Yes, this way (or probably any other too) you won’t be able to secure the endpoints, at least not the Netlify Functions.
Even if you you setup a redirect rule from
/api/* to your Netlify Function, your actual endpoint (
/.netlify/functions/foo/) is still vulnerable and could be hit by bypassing the redirect altogether. This way, even RBAC can’t save you. They would be able to protect your
/api/* routing, but not the actual endpoint. However, with RBAC you’ve a chance. You could setup a different redirect rule for each function and use RBAC on that. So no one would be actually able to guess the endpoint’s URL and since they can’t know, the only way for them would be to pass through the RBAC checks.

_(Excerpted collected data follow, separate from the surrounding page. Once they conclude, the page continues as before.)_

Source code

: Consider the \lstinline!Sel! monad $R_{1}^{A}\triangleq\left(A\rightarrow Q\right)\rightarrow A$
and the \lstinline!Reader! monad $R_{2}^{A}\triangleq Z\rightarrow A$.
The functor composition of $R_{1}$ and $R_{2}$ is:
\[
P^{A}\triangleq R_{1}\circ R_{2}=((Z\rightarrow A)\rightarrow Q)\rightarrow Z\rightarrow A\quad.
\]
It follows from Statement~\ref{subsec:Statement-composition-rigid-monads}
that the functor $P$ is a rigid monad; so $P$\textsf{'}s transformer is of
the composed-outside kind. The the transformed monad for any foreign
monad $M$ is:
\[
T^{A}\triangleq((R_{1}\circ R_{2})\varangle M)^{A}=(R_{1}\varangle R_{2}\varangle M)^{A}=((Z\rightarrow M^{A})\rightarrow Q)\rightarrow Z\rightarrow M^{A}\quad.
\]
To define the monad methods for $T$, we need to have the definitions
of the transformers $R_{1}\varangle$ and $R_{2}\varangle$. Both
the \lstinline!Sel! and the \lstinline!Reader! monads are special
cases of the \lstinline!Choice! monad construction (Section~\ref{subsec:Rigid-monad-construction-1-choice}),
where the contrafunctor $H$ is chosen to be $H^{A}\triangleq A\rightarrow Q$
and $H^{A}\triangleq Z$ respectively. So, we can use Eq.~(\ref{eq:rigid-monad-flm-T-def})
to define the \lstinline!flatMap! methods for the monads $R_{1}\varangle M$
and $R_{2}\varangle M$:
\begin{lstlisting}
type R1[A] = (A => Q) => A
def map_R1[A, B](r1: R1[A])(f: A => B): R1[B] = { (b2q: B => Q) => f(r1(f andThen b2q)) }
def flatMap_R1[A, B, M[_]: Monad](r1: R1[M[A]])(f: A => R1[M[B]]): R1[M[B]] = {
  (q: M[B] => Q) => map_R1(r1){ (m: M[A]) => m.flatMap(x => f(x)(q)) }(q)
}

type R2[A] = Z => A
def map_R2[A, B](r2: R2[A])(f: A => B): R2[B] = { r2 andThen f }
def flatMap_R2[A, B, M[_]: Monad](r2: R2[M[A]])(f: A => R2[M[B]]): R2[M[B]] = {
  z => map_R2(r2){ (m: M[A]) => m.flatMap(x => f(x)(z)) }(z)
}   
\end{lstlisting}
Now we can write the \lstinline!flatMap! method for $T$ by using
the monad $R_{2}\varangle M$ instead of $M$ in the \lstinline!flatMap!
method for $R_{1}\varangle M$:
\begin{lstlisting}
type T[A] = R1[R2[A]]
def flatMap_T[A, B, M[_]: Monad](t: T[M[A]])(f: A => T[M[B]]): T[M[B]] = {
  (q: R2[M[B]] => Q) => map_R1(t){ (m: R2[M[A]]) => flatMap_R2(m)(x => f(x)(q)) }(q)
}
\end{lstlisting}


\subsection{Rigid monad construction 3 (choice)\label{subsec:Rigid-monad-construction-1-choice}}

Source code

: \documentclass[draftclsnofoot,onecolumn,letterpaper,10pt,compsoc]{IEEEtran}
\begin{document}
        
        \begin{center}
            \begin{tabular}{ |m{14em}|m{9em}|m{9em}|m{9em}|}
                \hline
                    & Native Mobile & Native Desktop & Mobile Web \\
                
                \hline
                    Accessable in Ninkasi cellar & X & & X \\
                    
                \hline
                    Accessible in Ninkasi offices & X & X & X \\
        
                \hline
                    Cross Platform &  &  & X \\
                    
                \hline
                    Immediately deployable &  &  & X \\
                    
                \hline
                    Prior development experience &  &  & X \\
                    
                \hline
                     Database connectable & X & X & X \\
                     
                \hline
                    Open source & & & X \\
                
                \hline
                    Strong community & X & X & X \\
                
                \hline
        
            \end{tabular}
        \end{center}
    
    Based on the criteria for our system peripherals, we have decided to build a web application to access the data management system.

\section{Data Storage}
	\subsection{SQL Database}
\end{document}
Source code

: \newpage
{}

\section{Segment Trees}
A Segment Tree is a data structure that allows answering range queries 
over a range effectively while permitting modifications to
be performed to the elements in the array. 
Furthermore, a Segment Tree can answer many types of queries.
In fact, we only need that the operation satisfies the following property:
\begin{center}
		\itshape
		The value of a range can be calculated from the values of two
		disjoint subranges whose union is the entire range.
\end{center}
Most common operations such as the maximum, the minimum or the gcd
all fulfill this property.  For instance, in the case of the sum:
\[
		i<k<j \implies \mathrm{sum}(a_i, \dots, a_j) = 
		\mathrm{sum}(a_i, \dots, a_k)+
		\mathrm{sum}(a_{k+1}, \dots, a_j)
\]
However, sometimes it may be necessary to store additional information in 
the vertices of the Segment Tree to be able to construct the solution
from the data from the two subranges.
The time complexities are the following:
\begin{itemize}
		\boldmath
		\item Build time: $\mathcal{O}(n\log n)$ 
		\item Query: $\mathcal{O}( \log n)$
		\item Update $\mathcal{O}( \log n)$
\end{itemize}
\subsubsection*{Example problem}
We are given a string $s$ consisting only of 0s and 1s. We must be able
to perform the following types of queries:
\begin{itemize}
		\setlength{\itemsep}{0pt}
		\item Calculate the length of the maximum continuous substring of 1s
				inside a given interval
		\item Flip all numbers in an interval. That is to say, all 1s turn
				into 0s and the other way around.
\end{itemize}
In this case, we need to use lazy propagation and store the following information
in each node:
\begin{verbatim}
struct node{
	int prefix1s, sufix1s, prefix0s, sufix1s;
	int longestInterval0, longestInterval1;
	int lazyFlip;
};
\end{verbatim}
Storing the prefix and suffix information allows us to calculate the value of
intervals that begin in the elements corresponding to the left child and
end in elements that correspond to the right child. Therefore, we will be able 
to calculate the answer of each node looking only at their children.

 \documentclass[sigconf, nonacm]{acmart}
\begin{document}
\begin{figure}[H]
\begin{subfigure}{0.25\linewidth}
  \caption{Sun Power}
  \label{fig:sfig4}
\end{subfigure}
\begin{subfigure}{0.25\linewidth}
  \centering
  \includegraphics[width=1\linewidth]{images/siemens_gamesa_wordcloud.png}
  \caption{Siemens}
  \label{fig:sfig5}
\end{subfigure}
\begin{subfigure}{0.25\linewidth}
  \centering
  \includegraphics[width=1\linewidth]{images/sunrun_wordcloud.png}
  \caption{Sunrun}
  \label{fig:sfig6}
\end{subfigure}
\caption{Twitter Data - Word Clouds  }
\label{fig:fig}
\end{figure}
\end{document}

I have a solution that might be useful (I use it currently). You could use Netlify Identity and create a random user with a random email and password. Then, you could pass that user using the Authorisation header to your functions. Inside the functions, you could verify if that Auth token is valid valid user of your website and authorise the function accordingly. To further increase the security, I delete the user inside the function so that no one can exploit the Auth token. It’s not fool-proof (I can explain why if needed), but does add a robust security mechanism.
If this sounds like a workable solution, I can provide you with an example of how I do it. It’s not super practical probably, but gets the job done.
A note though: If by protecting the endpoint you mean that you don’t wish for the functions invocations to be consumed, that won’t be possible. Even if you have any kind of checks inside the function to authorise or deny access, that would be counted as an invocation.